• INFORMATION
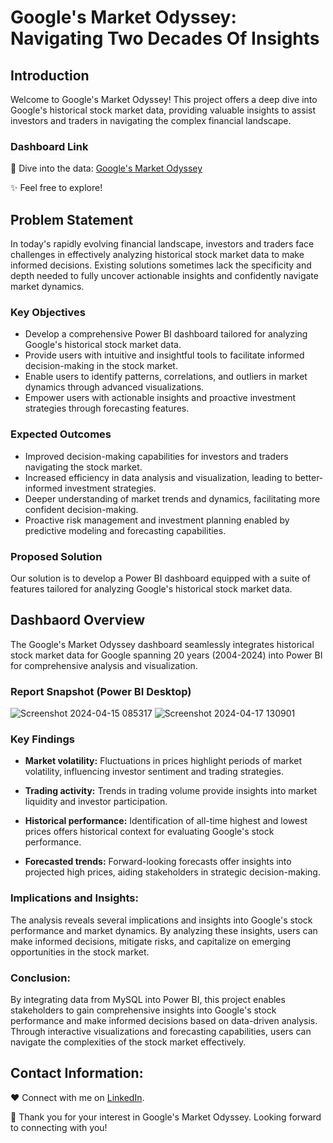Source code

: # Google's Market Odyssey: Navigating Two Decades Of Insights

## Introduction

Welcome to Google's Market Odyssey! This project offers a deep dive into Google's historical stock market data, providing valuable insights to assist investors and traders in navigating the complex financial landscape.

### Dashboard Link

🚀 Dive into the data: [Google's Market Odyssey](https://app.powerbi.com/view?r=eyJrIjoiNDdkMWQ2NzUtYjQ4Yi00ZTI3LWI5NDktYzc3ODI5OTA2ODlhIiwidCI6ImRmODY3OWNkLWE4MGUtNDVkOC05OWFjLWM4M2VkN2ZmOTVhMCJ9&pageName=ReportSection)

✨ Feel free to explore!

## Problem Statement

In today's rapidly evolving financial landscape, investors and traders face challenges in effectively analyzing historical stock market data to make informed decisions. Existing solutions sometimes lack the specificity and depth needed to fully uncover actionable insights and confidently navigate market dynamics.

### Key Objectives

- Develop a comprehensive Power BI dashboard tailored for analyzing Google's historical stock market data.
- Provide users with intuitive and insightful tools to facilitate informed decision-making in the stock market.
 - Enable users to identify patterns, correlations, and outliers in market dynamics through advanced visualizations.
 - Empower users with actionable insights and proactive investment strategies through forecasting features.

### Expected Outcomes

- Improved decision-making capabilities for investors and traders navigating the stock market.
- Increased efficiency in data analysis and visualization, leading to better-informed investment strategies.
- Deeper understanding of market trends and dynamics, facilitating more confident decision-making.
- Proactive risk management and investment planning enabled by predictive modeling and forecasting capabilities.

### Proposed Solution

Our solution is to develop a Power BI dashboard equipped with a suite of features tailored for analyzing Google's historical stock market data.

## Dashbaord Overview

The Google's Market Odyssey dashboard seamlessly integrates historical stock market data for Google spanning 20 years (2004-2024) into Power BI for comprehensive analysis and visualization.

### Report Snapshot (Power BI Desktop)

![Screenshot 2024-04-15 085317](https://github.com/Abhiram-TK/Google-Market-Odyssey/assets/158244906/fc4d9c9b-7cf8-428d-a3bc-0cefcb3b4791)
![Screenshot 2024-04-17 130901](https://github.com/Abhiram-TK/Google-Market-Odyssey/assets/158244906/17822e8c-00dc-46f1-9471-e13e8dc78589)

### Key Findings

- **Market volatility:** Fluctuations in prices highlight periods of market volatility, influencing investor sentiment and trading strategies.
  
- **Trading activity:** Trends in trading volume provide insights into market liquidity and investor participation.
  
- **Historical performance:** Identification of all-time highest and lowest prices offers historical context for evaluating Google's stock performance.
  
- **Forecasted trends:** Forward-looking forecasts offer insights into projected high prices, aiding stakeholders in strategic decision-making.

### Implications and Insights:

The analysis reveals several implications and insights into Google's stock performance and market dynamics. By analyzing these insights, users can make informed decisions, mitigate risks, and capitalize on emerging opportunities in the stock market.

### Conclusion:

By integrating data from MySQL into Power BI, this project enables stakeholders to gain comprehensive insights into Google's stock performance and make informed decisions based on data-driven analysis. Through interactive visualizations and forecasting capabilities, users can navigate the complexities of the stock market effectively.

## Contact Information:

❤️ Connect with me on [LinkedIn](https://www.linkedin.com/in/abhiramtk). 

🌟 Thank you for your interest in Google's Market Odyssey. Looking forward to connecting with you!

• PROMPT
Please make an exact copy of the lines above from the line with "Our solution is" through the line with "- **Market volatility:**", both ends included.

• RESULT OF THE TASK
Our solution is to develop a Power BI dashboard equipped with a suite of features tailored for analyzing Google's historical stock market data.

## Dashbaord Overview

The Google's Market Odyssey dashboard seamlessly integrates historical stock market data for Google spanning 20 years (2004-2024) into Power BI for comprehensive analysis and visualization.

### Report Snapshot (Power BI Desktop)

![Screenshot 2024-04-15 085317](https://github.com/Abhiram-TK/Google-Market-Odyssey/assets/158244906/fc4d9c9b-7cf8-428d-a3bc-0cefcb3b4791)
![Screenshot 2024-04-17 130901](https://github.com/Abhiram-TK/Google-Market-Odyssey/assets/158244906/17822e8c-00dc-46f1-9471-e13e8dc78589)

### Key Findings

- **Market volatility:** Fluctuations in prices highlight periods of market volatility, influencing investor sentiment and trading strategies.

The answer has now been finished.